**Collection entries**

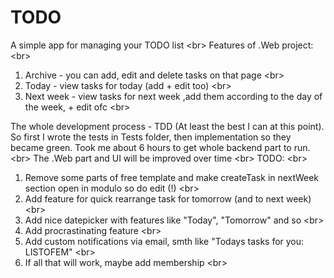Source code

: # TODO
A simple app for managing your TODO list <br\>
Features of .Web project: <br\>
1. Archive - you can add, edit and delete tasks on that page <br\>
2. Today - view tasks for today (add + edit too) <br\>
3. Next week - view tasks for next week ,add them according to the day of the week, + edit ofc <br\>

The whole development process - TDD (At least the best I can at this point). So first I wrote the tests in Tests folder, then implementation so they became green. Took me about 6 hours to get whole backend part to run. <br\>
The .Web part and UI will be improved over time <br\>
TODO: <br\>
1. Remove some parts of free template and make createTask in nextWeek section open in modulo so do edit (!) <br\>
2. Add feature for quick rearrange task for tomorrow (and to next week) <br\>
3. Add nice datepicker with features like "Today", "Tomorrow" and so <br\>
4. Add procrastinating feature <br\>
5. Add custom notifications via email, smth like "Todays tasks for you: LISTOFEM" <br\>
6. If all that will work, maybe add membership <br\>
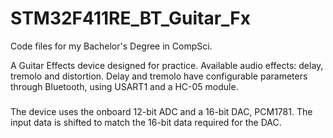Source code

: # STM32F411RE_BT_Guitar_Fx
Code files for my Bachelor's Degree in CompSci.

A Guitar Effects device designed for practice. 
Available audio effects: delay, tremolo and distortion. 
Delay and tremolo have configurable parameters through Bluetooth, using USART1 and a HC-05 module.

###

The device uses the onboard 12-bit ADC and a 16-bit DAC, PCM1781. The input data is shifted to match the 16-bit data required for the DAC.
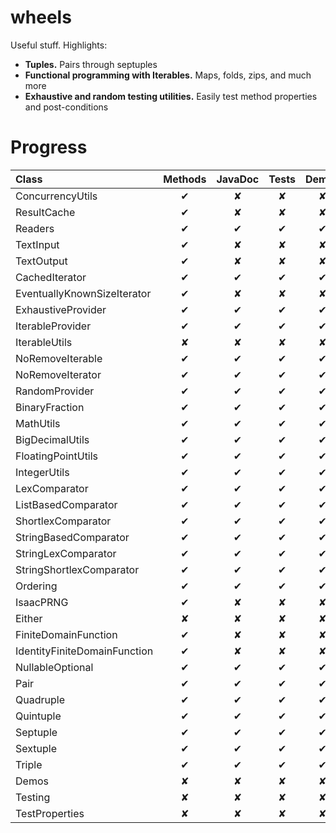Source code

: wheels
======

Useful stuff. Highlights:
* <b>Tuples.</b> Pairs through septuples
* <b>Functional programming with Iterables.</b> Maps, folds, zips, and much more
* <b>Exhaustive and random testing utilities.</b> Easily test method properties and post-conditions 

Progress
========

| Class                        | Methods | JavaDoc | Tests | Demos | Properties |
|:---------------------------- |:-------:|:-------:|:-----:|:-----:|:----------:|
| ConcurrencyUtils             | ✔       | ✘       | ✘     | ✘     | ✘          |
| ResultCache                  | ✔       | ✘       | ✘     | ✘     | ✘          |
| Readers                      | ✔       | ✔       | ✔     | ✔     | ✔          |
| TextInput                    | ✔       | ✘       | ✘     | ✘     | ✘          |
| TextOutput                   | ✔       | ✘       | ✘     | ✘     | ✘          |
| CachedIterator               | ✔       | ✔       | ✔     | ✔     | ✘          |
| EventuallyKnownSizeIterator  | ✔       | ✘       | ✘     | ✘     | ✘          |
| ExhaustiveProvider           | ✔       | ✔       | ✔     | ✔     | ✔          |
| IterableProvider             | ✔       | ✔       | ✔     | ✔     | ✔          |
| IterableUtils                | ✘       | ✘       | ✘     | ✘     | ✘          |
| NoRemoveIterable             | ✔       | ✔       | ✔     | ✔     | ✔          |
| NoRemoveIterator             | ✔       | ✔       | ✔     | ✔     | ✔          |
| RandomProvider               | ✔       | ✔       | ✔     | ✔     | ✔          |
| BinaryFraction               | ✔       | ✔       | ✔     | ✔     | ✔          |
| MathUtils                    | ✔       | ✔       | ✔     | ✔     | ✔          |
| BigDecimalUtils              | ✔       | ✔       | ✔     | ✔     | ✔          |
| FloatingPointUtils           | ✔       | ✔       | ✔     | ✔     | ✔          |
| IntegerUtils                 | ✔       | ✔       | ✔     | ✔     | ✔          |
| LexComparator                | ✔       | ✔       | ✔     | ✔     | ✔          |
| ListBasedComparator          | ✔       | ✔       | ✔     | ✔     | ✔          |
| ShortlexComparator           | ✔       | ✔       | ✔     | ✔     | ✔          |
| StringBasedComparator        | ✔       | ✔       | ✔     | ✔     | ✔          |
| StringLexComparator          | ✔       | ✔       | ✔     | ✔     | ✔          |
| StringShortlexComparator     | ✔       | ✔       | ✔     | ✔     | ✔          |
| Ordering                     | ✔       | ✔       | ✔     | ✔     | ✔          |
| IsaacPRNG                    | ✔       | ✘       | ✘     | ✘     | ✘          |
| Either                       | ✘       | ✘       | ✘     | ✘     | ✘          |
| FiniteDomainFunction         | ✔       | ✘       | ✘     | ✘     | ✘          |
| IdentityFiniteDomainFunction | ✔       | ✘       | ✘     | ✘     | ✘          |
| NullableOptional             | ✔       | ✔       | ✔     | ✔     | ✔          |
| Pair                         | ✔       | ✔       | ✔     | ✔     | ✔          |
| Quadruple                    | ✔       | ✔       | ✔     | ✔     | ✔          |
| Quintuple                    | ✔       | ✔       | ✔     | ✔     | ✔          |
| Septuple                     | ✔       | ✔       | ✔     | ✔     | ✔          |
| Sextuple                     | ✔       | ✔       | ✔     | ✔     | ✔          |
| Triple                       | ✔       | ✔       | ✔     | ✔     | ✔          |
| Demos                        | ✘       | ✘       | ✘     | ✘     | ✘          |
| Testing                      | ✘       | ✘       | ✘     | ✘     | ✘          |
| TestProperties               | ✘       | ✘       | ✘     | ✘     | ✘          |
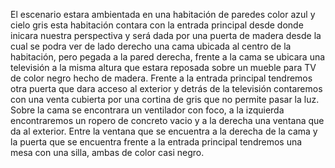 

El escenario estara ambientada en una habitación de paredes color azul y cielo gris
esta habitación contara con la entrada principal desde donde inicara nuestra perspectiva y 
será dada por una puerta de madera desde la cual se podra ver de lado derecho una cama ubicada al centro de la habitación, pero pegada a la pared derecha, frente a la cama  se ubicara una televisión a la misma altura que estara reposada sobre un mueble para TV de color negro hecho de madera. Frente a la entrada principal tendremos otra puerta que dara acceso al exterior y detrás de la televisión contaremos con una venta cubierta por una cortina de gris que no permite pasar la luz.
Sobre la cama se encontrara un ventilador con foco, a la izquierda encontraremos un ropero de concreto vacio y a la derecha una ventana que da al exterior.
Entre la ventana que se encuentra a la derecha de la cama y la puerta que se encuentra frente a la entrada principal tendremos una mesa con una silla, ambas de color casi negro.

**TO DO**
Give again, word for word, every line from the top of the data through the line with "3. Next week", both ends included, and exclude the pictures.

**FINAL ANSWER**
Source code

: # TODO
A simple app for managing your TODO list <br\>
Features of .Web project: <br\>
1. Archive - you can add, edit and delete tasks on that page <br\>
2. Today - view tasks for today (add + edit too) <br\>
3. Next week - view tasks for next week ,add them according to the day of the week, + edit ofc <br\>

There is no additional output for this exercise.